My feelings towards the NBA pretty much mirror yours... minus the courtside seats! I used to love the NBA, especially the playoffs. Why else would an 18-year old girl waste time the summer after her freshman year at Purdue watching the freaking Knicks play the Rockets in the Finals if she didn't actually love the NBA at the time?? (Of course, I did get to join the rest of the nation in watching the infamous Bronco chase because I was watching such programming!) I loved Reggie and the Knicks rivalry, used to attend some Pacers games after graduation and loved watching and gossiping about the Watson's girl, then Reggie retired and I never really continued to care. They had lost me well before the brawl (I remember getting up early to head to Purdue for a tailgate and beatdown of IU the morning after that Pacer game...) I pretty much can no longer bookmark any of my life with happenings of the NBA since the brawl. It used to be something I made a point to watch, yet last night we made dinner reservations without a thought to the fact that the end of the Pacers-Knicks game would be occurring at the same time. I don't think that the NBA can ever win me back... I am "old", in my mind none of the current or future NBA players will ever match up with the greats that played during my years of following... MJ, Pippen, Reggie (esp vs. Spike) , Ewing, Stockton, Barkley, Magic, Kareem, Bird, etc. I still have fond memories of watching those players and this new generation of player, no matter what level of skill, will never be able to reel me in to watching the NBA.

zlionsfan said...

Like J, I arrived on the Purdue scene late, so I was already following pro sports more closely than the Boilers ... and of course 1989 was a pretty good year for someone from Michigan. But over time, I've drifted away from the league, not coincidentally because Dumars has mismanaged the Pistons so badly, but also because it's simply not that interesting.

The '70s were probably the most interesting decade to follow the NBA, unlike several other leagues.
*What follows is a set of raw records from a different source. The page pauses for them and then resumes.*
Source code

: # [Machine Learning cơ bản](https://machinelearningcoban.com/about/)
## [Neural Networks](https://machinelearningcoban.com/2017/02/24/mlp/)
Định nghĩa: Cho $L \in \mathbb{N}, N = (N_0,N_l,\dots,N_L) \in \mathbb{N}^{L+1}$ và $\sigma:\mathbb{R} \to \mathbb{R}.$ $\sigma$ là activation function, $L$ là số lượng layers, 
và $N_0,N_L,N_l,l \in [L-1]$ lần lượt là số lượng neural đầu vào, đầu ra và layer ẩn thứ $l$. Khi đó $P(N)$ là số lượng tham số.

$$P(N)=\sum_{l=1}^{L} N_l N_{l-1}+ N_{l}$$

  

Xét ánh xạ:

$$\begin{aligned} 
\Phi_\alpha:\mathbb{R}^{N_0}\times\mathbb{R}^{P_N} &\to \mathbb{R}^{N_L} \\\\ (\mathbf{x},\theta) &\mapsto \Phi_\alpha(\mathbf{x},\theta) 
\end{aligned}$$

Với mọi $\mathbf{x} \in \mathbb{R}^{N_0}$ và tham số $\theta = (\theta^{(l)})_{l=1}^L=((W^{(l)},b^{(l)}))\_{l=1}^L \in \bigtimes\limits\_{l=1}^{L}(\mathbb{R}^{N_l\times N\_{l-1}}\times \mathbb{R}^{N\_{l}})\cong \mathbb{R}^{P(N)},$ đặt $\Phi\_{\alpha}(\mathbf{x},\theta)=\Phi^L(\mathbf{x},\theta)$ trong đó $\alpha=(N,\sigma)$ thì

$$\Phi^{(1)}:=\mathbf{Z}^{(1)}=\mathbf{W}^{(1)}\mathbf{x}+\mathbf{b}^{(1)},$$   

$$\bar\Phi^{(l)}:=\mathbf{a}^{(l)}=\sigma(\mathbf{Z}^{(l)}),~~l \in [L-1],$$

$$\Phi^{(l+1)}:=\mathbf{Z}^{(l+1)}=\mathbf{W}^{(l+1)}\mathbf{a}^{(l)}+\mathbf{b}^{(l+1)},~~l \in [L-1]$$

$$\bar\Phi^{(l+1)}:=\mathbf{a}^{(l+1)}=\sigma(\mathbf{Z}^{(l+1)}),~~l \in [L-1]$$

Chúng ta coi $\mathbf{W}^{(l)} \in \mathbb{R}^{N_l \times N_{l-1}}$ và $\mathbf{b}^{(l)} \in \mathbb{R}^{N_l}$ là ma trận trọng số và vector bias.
I can't say that I really followed it that closely as a kid, so I really missed out. When the other leagues had a bit less balance (even for smaller leagues like the NHL), the NBA had a surprising number of different winners. Only two teams, the Knicks and Celtics, won more than one title that decade.
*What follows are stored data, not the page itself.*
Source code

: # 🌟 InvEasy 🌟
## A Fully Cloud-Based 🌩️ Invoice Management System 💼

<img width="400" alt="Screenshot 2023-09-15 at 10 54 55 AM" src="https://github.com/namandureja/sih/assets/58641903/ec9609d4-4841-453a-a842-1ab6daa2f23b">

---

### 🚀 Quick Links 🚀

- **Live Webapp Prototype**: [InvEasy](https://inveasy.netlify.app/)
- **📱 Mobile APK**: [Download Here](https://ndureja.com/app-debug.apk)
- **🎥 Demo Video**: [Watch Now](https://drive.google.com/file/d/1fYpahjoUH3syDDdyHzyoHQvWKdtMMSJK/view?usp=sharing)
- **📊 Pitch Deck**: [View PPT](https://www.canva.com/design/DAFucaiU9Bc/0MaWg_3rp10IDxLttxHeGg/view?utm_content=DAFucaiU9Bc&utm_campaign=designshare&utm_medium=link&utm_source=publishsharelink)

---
Champs during the '70s: *Knicks, *Bucks, Lakers, Celtics, Warriors, *Trail Blazers, *Bullets, *Sonics.

Champs since the '70s: Lakers, Celtics, 76ers, **Pistons, **Bulls, **Rockets, **Spurs, **Heat, **Mavericks.

*denotes teams that won their only titles in the '70s
**denotes teams that won their only titles since the '70s

In the '70s, there were 8 different champions. In the 33 seasons since, there have been only 9, and 27 of those titles belong to just 5 teams (Lakers, Bulls, Celtics, Spurs, Pistons).

Compare that to the other sports: the NFL had 6 champions in the '70s (based on year of Super Bowl, not year of regular season; 5 if you count regular seasons) and 15 since then. MLB: 5 in the '70s and 19 since then. NHL: 3 in the '70s, 16 since then. Heck, even MLS has had 9 champions in less than 20 years.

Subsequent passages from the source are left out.